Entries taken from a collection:
========

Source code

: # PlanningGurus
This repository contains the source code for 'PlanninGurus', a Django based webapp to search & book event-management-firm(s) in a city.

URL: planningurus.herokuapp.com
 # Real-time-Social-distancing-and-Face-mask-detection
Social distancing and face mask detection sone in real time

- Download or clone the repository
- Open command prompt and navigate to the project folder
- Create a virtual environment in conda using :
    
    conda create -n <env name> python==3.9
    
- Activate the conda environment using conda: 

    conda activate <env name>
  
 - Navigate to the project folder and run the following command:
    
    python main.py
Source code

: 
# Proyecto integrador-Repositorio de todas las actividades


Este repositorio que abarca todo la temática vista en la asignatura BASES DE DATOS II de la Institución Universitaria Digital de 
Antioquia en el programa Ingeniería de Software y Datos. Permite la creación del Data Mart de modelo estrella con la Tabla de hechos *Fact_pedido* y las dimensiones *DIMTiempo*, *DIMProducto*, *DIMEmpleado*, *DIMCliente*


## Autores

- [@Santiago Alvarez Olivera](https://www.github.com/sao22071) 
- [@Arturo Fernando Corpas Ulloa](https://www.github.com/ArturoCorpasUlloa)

========

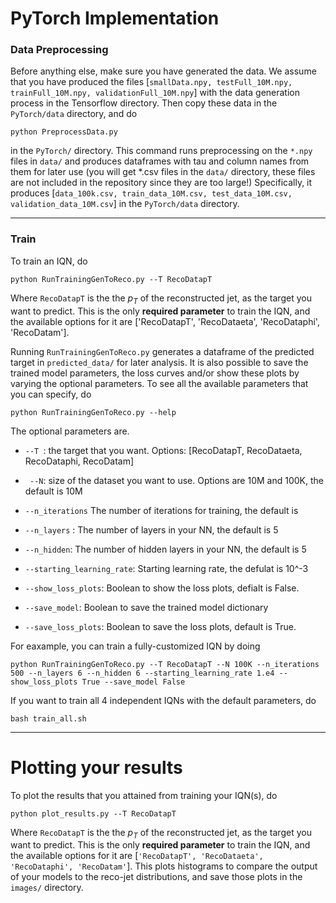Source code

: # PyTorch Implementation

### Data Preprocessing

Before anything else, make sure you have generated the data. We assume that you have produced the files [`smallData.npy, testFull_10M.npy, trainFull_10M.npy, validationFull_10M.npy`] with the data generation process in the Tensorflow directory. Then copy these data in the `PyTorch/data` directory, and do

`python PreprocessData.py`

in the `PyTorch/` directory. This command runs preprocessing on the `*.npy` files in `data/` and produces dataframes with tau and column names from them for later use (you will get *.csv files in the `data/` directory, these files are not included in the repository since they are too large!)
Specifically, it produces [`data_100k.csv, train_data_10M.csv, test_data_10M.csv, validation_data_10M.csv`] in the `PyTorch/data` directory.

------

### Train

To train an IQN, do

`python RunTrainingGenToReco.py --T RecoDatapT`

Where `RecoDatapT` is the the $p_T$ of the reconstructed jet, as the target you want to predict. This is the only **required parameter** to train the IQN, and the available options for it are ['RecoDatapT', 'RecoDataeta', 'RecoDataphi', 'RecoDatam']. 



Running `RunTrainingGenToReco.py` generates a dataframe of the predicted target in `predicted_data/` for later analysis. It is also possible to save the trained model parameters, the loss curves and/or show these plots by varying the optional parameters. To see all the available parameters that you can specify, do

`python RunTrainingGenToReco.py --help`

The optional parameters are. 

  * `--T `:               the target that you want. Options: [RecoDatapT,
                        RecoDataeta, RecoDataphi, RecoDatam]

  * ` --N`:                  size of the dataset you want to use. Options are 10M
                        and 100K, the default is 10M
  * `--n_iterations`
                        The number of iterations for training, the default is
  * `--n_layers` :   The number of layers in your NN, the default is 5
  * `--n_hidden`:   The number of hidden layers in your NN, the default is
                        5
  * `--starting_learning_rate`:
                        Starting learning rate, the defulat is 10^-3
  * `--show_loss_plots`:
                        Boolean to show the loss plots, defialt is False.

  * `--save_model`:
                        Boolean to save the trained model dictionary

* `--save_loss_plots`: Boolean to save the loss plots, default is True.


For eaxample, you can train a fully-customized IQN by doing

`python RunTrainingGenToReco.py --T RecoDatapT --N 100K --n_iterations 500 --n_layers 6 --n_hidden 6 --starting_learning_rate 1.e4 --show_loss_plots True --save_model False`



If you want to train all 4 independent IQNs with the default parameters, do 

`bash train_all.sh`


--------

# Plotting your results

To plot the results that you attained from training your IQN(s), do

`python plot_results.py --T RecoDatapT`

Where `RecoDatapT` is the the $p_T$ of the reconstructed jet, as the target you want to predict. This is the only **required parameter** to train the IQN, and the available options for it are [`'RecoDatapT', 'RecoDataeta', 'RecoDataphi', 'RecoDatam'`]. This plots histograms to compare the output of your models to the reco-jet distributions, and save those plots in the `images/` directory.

========

Work instructions → Check each line above for the string "Social", then copy the ones that have it.

Task output →
 # Real-time-Social-distancing-and-Face-mask-detection
Social distancing and face mask detection sone in real time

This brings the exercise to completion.